WHAT TO WORK ON:
In the entries below, find each line bearing the string "begin" and copy it.

(Collection entries)
────────────────────────────────────────

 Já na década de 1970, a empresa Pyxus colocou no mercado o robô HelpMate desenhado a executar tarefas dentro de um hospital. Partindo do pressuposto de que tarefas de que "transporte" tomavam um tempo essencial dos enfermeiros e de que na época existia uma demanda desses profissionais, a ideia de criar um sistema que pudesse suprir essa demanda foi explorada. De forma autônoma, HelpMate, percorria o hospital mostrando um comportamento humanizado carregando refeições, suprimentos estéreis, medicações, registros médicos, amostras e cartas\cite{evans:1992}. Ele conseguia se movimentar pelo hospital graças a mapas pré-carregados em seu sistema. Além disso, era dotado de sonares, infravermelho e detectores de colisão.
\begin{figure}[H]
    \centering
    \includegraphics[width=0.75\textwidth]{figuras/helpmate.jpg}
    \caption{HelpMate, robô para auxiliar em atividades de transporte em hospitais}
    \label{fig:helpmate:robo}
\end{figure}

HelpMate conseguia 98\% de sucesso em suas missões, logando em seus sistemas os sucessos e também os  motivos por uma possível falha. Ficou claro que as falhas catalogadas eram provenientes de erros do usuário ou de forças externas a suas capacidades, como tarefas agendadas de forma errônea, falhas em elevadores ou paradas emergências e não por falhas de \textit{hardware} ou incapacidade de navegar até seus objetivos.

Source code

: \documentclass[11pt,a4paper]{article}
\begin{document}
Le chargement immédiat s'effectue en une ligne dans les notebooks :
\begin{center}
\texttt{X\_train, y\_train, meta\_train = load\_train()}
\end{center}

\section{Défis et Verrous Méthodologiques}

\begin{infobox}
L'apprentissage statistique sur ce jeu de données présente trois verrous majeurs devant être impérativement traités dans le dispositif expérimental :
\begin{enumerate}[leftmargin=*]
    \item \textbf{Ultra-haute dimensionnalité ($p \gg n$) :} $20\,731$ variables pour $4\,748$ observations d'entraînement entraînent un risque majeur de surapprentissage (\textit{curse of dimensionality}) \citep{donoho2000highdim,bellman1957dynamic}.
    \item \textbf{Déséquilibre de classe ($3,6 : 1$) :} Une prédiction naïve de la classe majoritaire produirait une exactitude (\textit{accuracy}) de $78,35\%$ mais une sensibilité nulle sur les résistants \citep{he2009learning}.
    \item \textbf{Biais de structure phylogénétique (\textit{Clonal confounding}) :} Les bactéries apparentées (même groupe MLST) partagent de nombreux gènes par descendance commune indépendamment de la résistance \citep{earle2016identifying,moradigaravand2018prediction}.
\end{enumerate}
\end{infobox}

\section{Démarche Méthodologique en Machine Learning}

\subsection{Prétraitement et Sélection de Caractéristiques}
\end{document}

────────────────────────────────────────

RESPONSE AREA:
\begin{figure}[H]
\begin{document}
\begin{center}
\begin{infobox}
\begin{enumerate}[leftmargin=*]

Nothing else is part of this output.